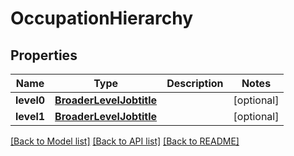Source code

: # OccupationHierarchy


## Properties
Name | Type | Description | Notes
------------ | ------------- | ------------- | -------------
**level0** | [**BroaderLevelJobtitle**](BroaderLevelJobtitle.md) |  | [optional] 
**level1** | [**BroaderLevelJobtitle**](BroaderLevelJobtitle.md) |  | [optional] 

[[Back to Model list]](../README.md#documentation-for-models) [[Back to API list]](../README.md#documentation-for-api-endpoints) [[Back to README]](../README.md)


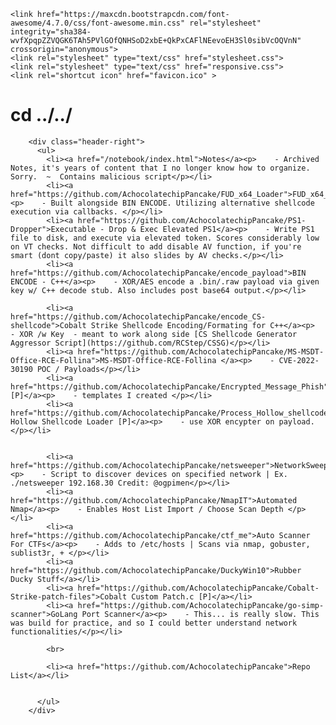 <html>
<style>
footer {text-align: center;}
h2 {font-size: 12px;}
</style>
  <head>
    <meta charset="utf-8">
    <meta name="viewport" content="width=device-width, initial-scale=1.0">

    <link href="https://maxcdn.bootstrapcdn.com/font-awesome/4.7.0/css/font-awesome.min.css" rel="stylesheet" integrity="sha384-wvfXpqpZZVQGK6TAh5PVlGOfQNHSoD2xbE+QkPxCAFlNEevoEH3Sl0sibVcOQVnN" crossorigin="anonymous">
    <link rel="stylesheet" type="text/css" href="stylesheet.css">
    <link rel="stylesheet" type="text/css" href="responsive.css">
    <link rel="shortcut icon" href="favicon.ico" >




        
<h1><span class="fa-stack fa-lg"><i class="fa fa-square fa-stack-2x"></i><i class="fa fa-terminal fa-stack-1x fa-inverse"></i></span>  cd ../../</h1>

        <div class="header-right">
          <ul>
            <li><a href="/notebook/index.html">Notes</a><p>    - Archived Notes, it's years of content that I no longer know how to organize. Sorry.  ~  Contains malicious script</p></li>
            <li><a href="https://github.com/AchocolatechipPancake/FUD_x64_Loader">FUD_x64_Loader</a><p>    - Built alongside BIN ENCODE. Utilizing alternative shellcode execution via callbacks. </p></li>
            <li><a href="https://github.com/AchocolatechipPancake/PS1-Dropper">Executable - Drop & Exec Elevated PS1</a><p>    - Write PS1 file to disk, and execute via elevated token. Scores considerably low on VT checks. Not difficult to add disable AV function, if you're smart (dont copy/paste) it also slides by AV checks.</p></li>
            <li><a href="https://github.com/AchocolatechipPancake/encode_payload">BIN ENCODE - C++</a><p>    - XOR/AES encode a .bin/.raw payload via given key w/ C++ decode stub. Also includes post base64 output.</p></li>  

            <li><a href="https://github.com/AchocolatechipPancake/encode_CS-shellcode">Cobalt Strike Shellcode Encoding/Formating for C++</a><p>    - XOR /w Key  - meant to work along side [CS Shellcode Generator Aggressor Script](https://github.com/RCStep/CSSG)</p></li>  
            <li><a href="https://github.com/AchocolatechipPancake/MS-MSDT-Office-RCE-Follina">MS-MSDT-Office-RCE-Follina </a><p>    - CVE-2022-30190 POC / Payloads</p></li>  
            <li><a href="https://github.com/AchocolatechipPancake/Encrypted_Message_Phish">Phish [P]</a><p>    - templates I created </p></li>
            <li><a href="https://github.com/AchocolatechipPancake/Process_Hollow_shellcode">Process Hollow Shellcode Loader [P]</a><p>    - use XOR encypter on payload.</p></li>  

            
            <li><a href="https://github.com/AchocolatechipPancake/netsweeper">NetworkSweeper</a><p>    - Script to discover devices on specified network | Ex. ./netsweeper 192.168.30 Credit: @ogpimen</p></li>  
            <li><a href="https://github.com/AchocolatechipPancake/NmapIT">Automated Nmap</a><p>    - Enables Host List Import / Choose Scan Depth </p></li>
            <li><a href="https://github.com/AchocolatechipPancake/ctf_me">Auto Scanner For CTFs</a><p>    - Adds to /etc/hosts | Scans via nmap, gobuster, sublist3r, + </p></li>
            <li><a href="https://github.com/AchocolatechipPancake/DuckyWin10">Rubber Ducky Stuff</a></li>
            <li><a href="https://github.com/AchocolatechipPancake/Cobalt-Strike-patch-files">Cobalt Custom Patch.c [P]</a></li>
            <li><a href="https://github.com/AchocolatechipPancake/go-simp-scanner">GoLang Port Scanner</a><p>    - This... is really slow. This was build for practice, and so I could better understand network functionalities/</p></li>
            
            <br>

            <li><a href="https://github.com/AchocolatechipPancake">Repo List</a></li>
            
            
          </ul>
        </div>

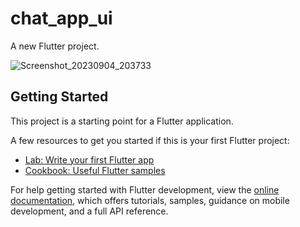 # chat_app_ui

A new Flutter project.

![Screenshot_20230904_203733](https://github.com/Imesh7/chat_app/assets/50042375/661a164c-ca6a-468d-a655-cfa4342ceeb3)

## Getting Started

This project is a starting point for a Flutter application.

A few resources to get you started if this is your first Flutter project:

- [Lab: Write your first Flutter app](https://docs.flutter.dev/get-started/codelab)
- [Cookbook: Useful Flutter samples](https://docs.flutter.dev/cookbook)

For help getting started with Flutter development, view the
[online documentation](https://docs.flutter.dev/), which offers tutorials,
samples, guidance on mobile development, and a full API reference.
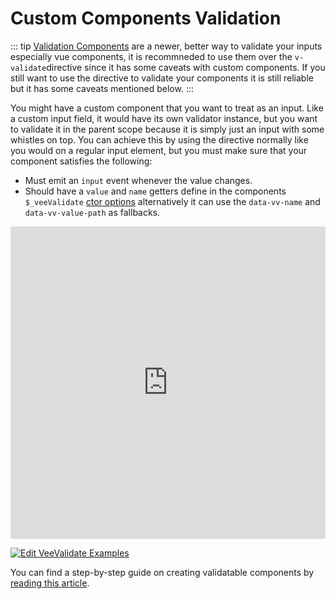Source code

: # Custom Components Validation

::: tip
[Validation Components](/guide/components.md) are a newer, better way to validate your inputs especially vue components, it is recommneded to use them over the `v-validate`directive since it has some caveats with custom components. If you still want to use the directive to validate your components it is still reliable but it has some caveats mentioned below.
:::

You might have a custom component that you want to treat as an input. Like a custom input field, it would have its own validator instance, but you want to validate it in the parent scope because it is simply just an input with some whistles on top. You can achieve this by using the directive normally like you would on a regular input element, but you must make sure that your component satisfies the following:

- Must emit an `input` event whenever the value changes.
- Should have a `value` and `name` getters define in the components `$_veeValidate` [ctor options](/concepts/components.md) alternatively it can use the `data-vv-name` and `data-vv-value-path` as fallbacks.

<iframe src="https://codesandbox.io/embed/y3504yr0l1?initialpath=%2F%23%2Fcustom&module=%2Fsrc%2Fcomponents%2FCustom.vue&view=preview" style="width:100%; height:500px; border:0; border-radius: 4px; overflow:hidden;" sandbox="allow-modals allow-forms allow-popups allow-scripts allow-same-origin"></iframe>

[![Edit VeeValidate Examples](https://codesandbox.io/static/img/play-codesandbox.svg)](https://codesandbox.io/s/y3504yr0l1?initialpath=%2F%23%2Fcustom&module=%2Fsrc%2Fcomponents%2FCustom.vue)

You can find a step-by-step guide on creating validatable components by [reading this article](https://medium.com/@logaretm/authoring-validatable-custom-vue-input-components-1583fcc68314).

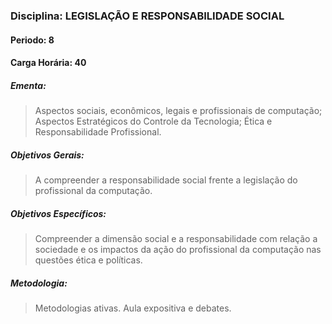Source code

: ### Disciplina: LEGISLAÇÃO E RESPONSABILIDADE SOCIAL
#### Periodo: 8
#### Carga Horária: 40
##### Ementa:
>Aspectos sociais, econômicos, legais e profissionais de computação; Aspectos Estratégicos do Controle da Tecnologia; Ética e Responsabilidade Profissional.
##### Objetivos Gerais:
>A compreender a responsabilidade social frente a legislação do profissional da computação.
##### Objetivos Específicos:
> Compreender a dimensão social e a responsabilidade com relação a sociedade e os impactos da ação do profissional da computação nas questões ética e políticas.
##### Metodologia:
>Metodologias ativas. Aula expositiva e debates.
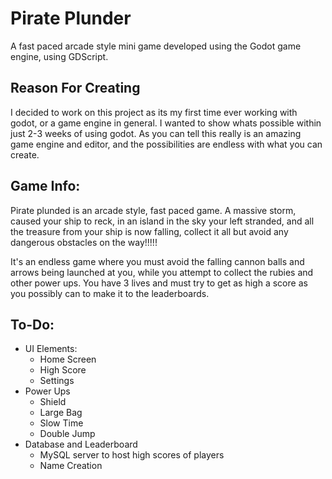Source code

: # Pirate Plunder
A fast paced arcade style mini game developed using the Godot game engine, using GDScript. 

## Reason For Creating
I decided to work on this project as its my first time ever working with godot, or a game engine in general. I wanted to show whats possible within just 2-3 weeks of using godot. As you can tell this really is an amazing game engine and editor, and the possibilities are endless with what you can create.

## Game Info:
Pirate plunded is an arcade style, fast paced game. A massive storm, caused your ship to reck, in an island in the sky your left stranded, and all the treasure from your ship is now falling, collect it all but avoid any dangerous obstacles on the way!!!!!

It's an endless game where you must avoid the falling cannon balls and arrows being launched at you, while you attempt to collect the rubies and other power ups. You have 3 lives and must try to get as high a score as you possibly can to make it to the leaderboards.

## To-Do: 

* UI Elements:
  * Home Screen
  * High Score
  * Settings
* Power Ups
  * Shield
  * Large Bag
  * Slow Time
  * Double Jump
* Database and Leaderboard
  * MySQL server to host high scores of players
  * Name Creation
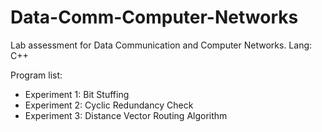 # Data-Comm-Computer-Networks
Lab assessment for Data Communication and Computer Networks. Lang: C++

Program list:
* Experiment 1: Bit Stuffing
* Experiment 2: Cyclic Redundancy Check
* Experiment 3: Distance Vector Routing Algorithm

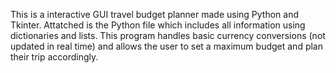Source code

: This is a interactive GUI travel budget planner made using Python and Tkinter.
Attatched is the Python file which includes all information using dictionaries and lists.
This program handles basic currency conversions (not updated in real time) and allows the user to set a maximum budget and plan their trip accordingly.
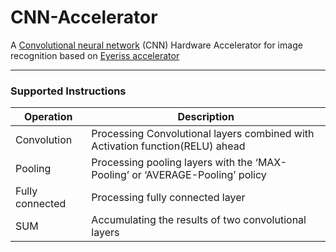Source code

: # CNN-Accelerator
A [Convolutional neural network](https://en.wikipedia.org/wiki/Convolutional_neural_network) (CNN) Hardware Accelerator for image recognition based on [Eyeriss accelerator](https://eyeriss.mit.edu/)
***
### Supported Instructions 

|Operation| Description|
|---------|------------|
|Convolution|Processing Convolutional layers combined with Activation function(RELU) ahead|
|Pooling|Processing pooling layers with the ‘MAX-Pooling’ or ‘AVERAGE-Pooling’ policy|
|Fully connected|Processing fully connected layer|
|SUM|Accumulating the results of two convolutional layers|
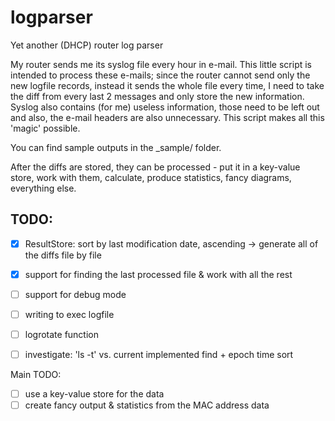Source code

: logparser
=========
Yet another (DHCP) router log parser

My router sends me its syslog file every hour in e-mail. This little script is intended to process these e-mails; since the router cannot send only the new logfile records, instead it sends the whole file every time, I need to take the diff from every last 2 messages and only store the new information.
Syslog also contains (for me) useless information, those need to be left out and also, the e-mail headers are also unnecessary. This script makes all this 'magic' possible.

You can find sample outputs in the _sample/ folder.

After the diffs are stored, they can be processed - put it in a key-value store, work with them, calculate, produce statistics, fancy diagrams, everything else.


TODO:
-----
- [x] ResultStore: sort by last modification date, ascending -> generate all of the diffs file by file
- [x] support for finding the last processed file & work with all the rest
- [ ] support for debug mode
- [ ] writing to exec logfile
- [ ] logrotate function

- [ ] investigate: 'ls -t' vs. current implemented find + epoch time sort

Main TODO:
- [ ] use a key-value store for the data
- [ ] create fancy output & statistics from the MAC address data
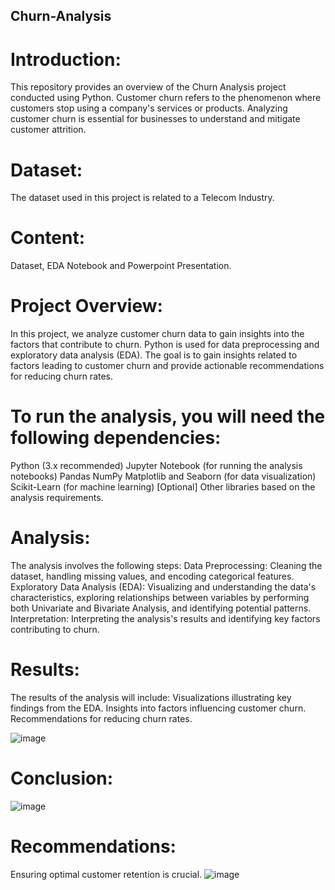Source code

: ## Churn-Analysis
# Introduction:
This repository provides an overview of the Churn Analysis project conducted using Python. Customer churn refers to the phenomenon where customers stop using a company's services or products. Analyzing customer churn is essential for businesses to understand and mitigate customer attrition.

# Dataset: 
The dataset used in this project is related to a Telecom Industry.

# Content:
Dataset, EDA Notebook and Powerpoint Presentation.

# Project Overview:
In this project, we analyze customer churn data to gain insights into the factors that contribute to churn. Python is used for data preprocessing and exploratory data analysis (EDA). The goal is to gain insights 
 related to factors leading to customer churn and provide actionable recommendations for reducing churn rates.

# To run the analysis, you will need the following dependencies:

Python (3.x recommended)
Jupyter Notebook (for running the analysis notebooks)
Pandas
NumPy
Matplotlib and Seaborn (for data visualization)
Scikit-Learn (for machine learning)
[Optional] Other libraries based on the analysis requirements.

# Analysis:
The analysis involves the following steps:
Data Preprocessing: Cleaning the dataset, handling missing values, and encoding categorical features.
Exploratory Data Analysis (EDA): Visualizing and understanding the data's characteristics, exploring relationships between variables by performing both Univariate and Bivariate Analysis, and identifying potential patterns.
Interpretation: Interpreting the analysis's results and identifying key factors contributing to churn.

# Results:
The results of the analysis will include:
Visualizations illustrating key findings from the EDA.
Insights into factors influencing customer churn.
Recommendations for reducing churn rates.

![image](https://github.com/Smeerel/Churn-Analysis/assets/143562418/6a539990-1341-4d5f-adf9-3dc266a4dd60)



# Conclusion:
![image](https://github.com/Smeerel/Churn-Analysis/assets/143562418/9e3dae47-f6d6-4cba-8011-f86445598397)


# Recommendations:
Ensuring optimal customer retention is crucial.
![image](https://github.com/Smeerel/Churn-Analysis/assets/143562418/fdbcffbe-3daf-429a-82b3-e016ea055b77)

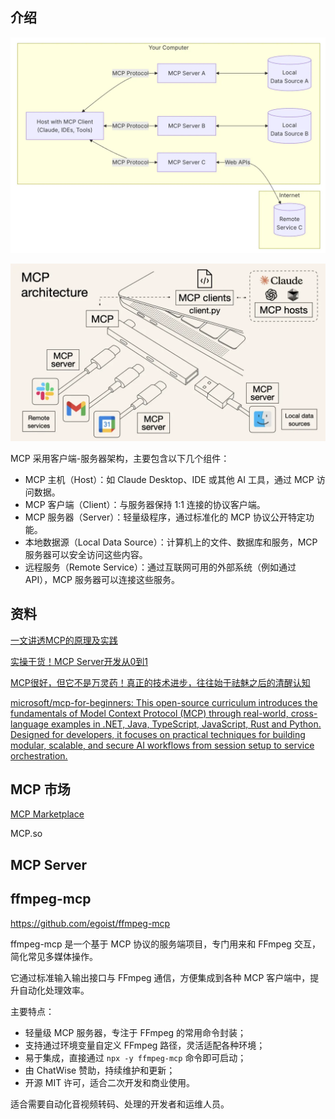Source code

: ## 介绍

![](./src/20250520101757.png)

![](./src/20250520101908.webp)

MCP 采用客户端-服务器架构，主要包含以下几个组件：

- MCP 主机（Host）：如 Claude Desktop、IDE 或其他 AI 工具，通过 MCP 访问数据。
- MCP 客户端（Client）：与服务器保持 1:1 连接的协议客户端。
- MCP 服务器（Server）：轻量级程序，通过标准化的 MCP 协议公开特定功能。
- 本地数据源（Local Data Source）：计算机上的文件、数据库和服务，MCP 服务器可以安全访问这些内容。
- 远程服务（Remote Service）：通过互联网可用的外部系统（例如通过 API），MCP 服务器可以连接这些服务。

## 资料

[一文讲透MCP的原理及实践](https://mp.weixin.qq.com/s/kElGH8WvrHr_0Hv-nQT8lQ)

[实操干货！MCP Server开发从0到1](https://mp.weixin.qq.com/s/H5RLAeYTkyTIZFUM9AdkLQ)

[MCP很好，但它不是万灵药！真正的技术进步，往往始于祛魅之后的清醒认知](https://mp.weixin.qq.com/s/Zs2yF1MovpBD_a12bIVibg)

[microsoft/mcp-for-beginners: This open-source curriculum introduces the fundamentals of Model Context Protocol (MCP) through real-world, cross-language examples in .NET, Java, TypeScript, JavaScript, Rust and Python. Designed for developers, it focuses on practical techniques for building modular, scalable, and secure AI workflows from session setup to service orchestration.](https://github.com/microsoft/mcp-for-beginners)

## MCP 市场

[MCP Marketplace](https://mcp.higress.ai/)

MCP.so

## MCP Server

## ffmpeg-mcp

https://github.com/egoist/ffmpeg-mcp

ffmpeg-mcp 是一个基于 MCP 协议的服务端项目，专门用来和 FFmpeg 交互，简化常见多媒体操作。  
  
它通过标准输入输出接口与 FFmpeg 通信，方便集成到各种 MCP 客户端中，提升自动化处理效率。  
  
主要特点：  
  
- 轻量级 MCP 服务器，专注于 FFmpeg 的常用命令封装；  
- 支持通过环境变量自定义 FFmpeg 路径，灵活适配各种环境；  
- 易于集成，直接通过 `npx -y ffmpeg-mcp` 命令即可启动；  
- 由 ChatWise 赞助，持续维护和更新；  
- 开源 MIT 许可，适合二次开发和商业使用。  
  
适合需要自动化音视频转码、处理的开发者和运维人员。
================
=== What you need to do ===
The answer should contain only the lines from the beginning of the material above through the line with "by AV checks.</p></li>", retyped exactly, with the pictures removed.

=== Response ===
Source code

: # OccupationHierarchy


## Properties
Name | Type | Description | Notes
------------ | ------------- | ------------- | -------------
**level0** | [**BroaderLevelJobtitle**](BroaderLevelJobtitle.md) |  | [optional] 
**level1** | [**BroaderLevelJobtitle**](BroaderLevelJobtitle.md) |  | [optional] 

[[Back to Model list]](../README.md#documentation-for-models) [[Back to API list]](../README.md#documentation-for-api-endpoints) [[Back to README]](../README.md)


 <html>
<style>
footer {text-align: center;}
h2 {font-size: 12px;}
</style>
  <head>
    <meta charset="utf-8">
    <meta name="viewport" content="width=device-width, initial-scale=1.0">

    <link href="https://maxcdn.bootstrapcdn.com/font-awesome/4.7.0/css/font-awesome.min.css" rel="stylesheet" integrity="sha384-wvfXpqpZZVQGK6TAh5PVlGOfQNHSoD2xbE+QkPxCAFlNEevoEH3Sl0sibVcOQVnN" crossorigin="anonymous">
    <link rel="stylesheet" type="text/css" href="stylesheet.css">
    <link rel="stylesheet" type="text/css" href="responsive.css">
    <link rel="shortcut icon" href="favicon.ico" >




        
<h1><span class="fa-stack fa-lg"><i class="fa fa-square fa-stack-2x"></i><i class="fa fa-terminal fa-stack-1x fa-inverse"></i></span>  cd ../../</h1>

        <div class="header-right">
          <ul>
            <li><a href="/notebook/index.html">Notes</a><p>    - Archived Notes, it's years of content that I no longer know how to organize. Sorry.  ~  Contains malicious script</p></li>
            <li><a href="https://github.com/AchocolatechipPancake/FUD_x64_Loader">FUD_x64_Loader</a><p>    - Built alongside BIN ENCODE. Utilizing alternative shellcode execution via callbacks. </p></li>
            <li><a href="https://github.com/AchocolatechipPancake/PS1-Dropper">Executable - Drop & Exec Elevated PS1</a><p>    - Write PS1 file to disk, and execute via elevated token. Scores considerably low on VT checks. Not difficult to add disable AV function, if you're smart (dont copy/paste) it also slides by AV checks.</p></li>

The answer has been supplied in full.